— SUPPLIED MATERIAL —
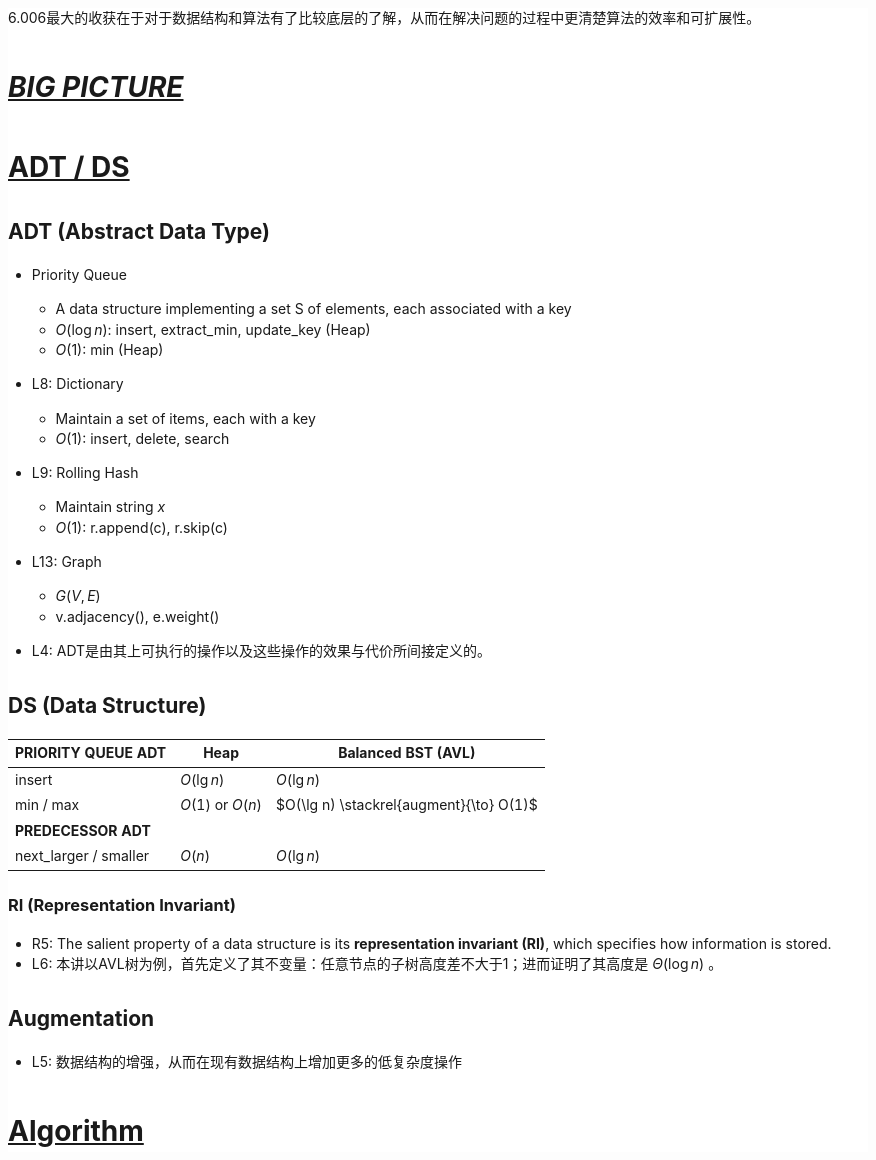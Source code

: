 6.006最大的收获在于对于数据结构和算法有了比较底层的了解，从而在解决问题的过程中更清楚算法的效率和可扩展性。

# **<u>* BIG PICTURE *</u>**

# <u>ADT / DS</u>

## ADT (Abstract Data Type)

- Priority Queue
	- A data structure implementing a set S of elements, each associated with a key
	- $O(\log n)$: insert, extract_min, update_key (Heap)
	- $O(1)$: min (Heap)

- L8: Dictionary 
	- Maintain a set of items, each with a key
	- $O(1)$: insert, delete, search
- L9: Rolling Hash
	- Maintain string $x$
	- $O(1)$: r.append(c), r.skip(c)
- L13: Graph
	- $G(V, E)$
	- v.adjacency(), e.weight()

- L4: ADT是由其上可执行的操作以及这些操作的效果与代价所间接定义的。

## DS (Data Structure)

| PRIORITY QUEUE ADT    | Heap             | Balanced BST (AVL)                      |
| --------------------- | ---------------- | --------------------------------------- |
| insert                | $O(\lg n)$       | $O(\lg n)$                              |
| min / max             | $O(1)$ or $O(n)$ | $O(\lg n) \stackrel{augment}{\to} O(1)$ |
| **PREDECESSOR ADT**   |                  |                                         |
| next_larger / smaller | $O(n)$           | $O(\lg n)$                              |

### RI (Representation Invariant)

- R5: The salient property of a data structure is its **representation invariant (RI)**, which specifies how information is stored.
- L6: 本讲以AVL树为例，首先定义了其不变量：任意节点的子树高度差不大于1；进而证明了其高度是 $\Theta(\log n)$ 。

## Augmentation

- L5: 数据结构的增强，从而在现有数据结构上增加更多的低复杂度操作

# <u>Algorithm</u>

— TASK DIRECTIONS —
Without any of the pictures, reproduce the listing above exactly.

— EXERCISE ANSWER —
Source code

: 6.006最大的收获在于对于数据结构和算法有了比较底层的了解，从而在解决问题的过程中更清楚算法的效率和可扩展性。

# **<u>* BIG PICTURE *</u>**

# <u>ADT / DS</u>

## ADT (Abstract Data Type)

- Priority Queue
	- A data structure implementing a set S of elements, each associated with a key
	- $O(\log n)$: insert, extract_min, update_key (Heap)
	- $O(1)$: min (Heap)

- L8: Dictionary 
	- Maintain a set of items, each with a key
	- $O(1)$: insert, delete, search
- L9: Rolling Hash
	- Maintain string $x$
	- $O(1)$: r.append(c), r.skip(c)
- L13: Graph
	- $G(V, E)$
	- v.adjacency(), e.weight()

- L4: ADT是由其上可执行的操作以及这些操作的效果与代价所间接定义的。

## DS (Data Structure)

| PRIORITY QUEUE ADT    | Heap             | Balanced BST (AVL)                      |
| --------------------- | ---------------- | --------------------------------------- |
| insert                | $O(\lg n)$       | $O(\lg n)$                              |
| min / max             | $O(1)$ or $O(n)$ | $O(\lg n) \stackrel{augment}{\to} O(1)$ |
| **PREDECESSOR ADT**   |                  |                                         |
| next_larger / smaller | $O(n)$           | $O(\lg n)$                              |

### RI (Representation Invariant)

- R5: The salient property of a data structure is its **representation invariant (RI)**, which specifies how information is stored.
- L6: 本讲以AVL树为例，首先定义了其不变量：任意节点的子树高度差不大于1；进而证明了其高度是 $\Theta(\log n)$ 。

## Augmentation

- L5: 数据结构的增强，从而在现有数据结构上增加更多的低复杂度操作

# <u>Algorithm</u>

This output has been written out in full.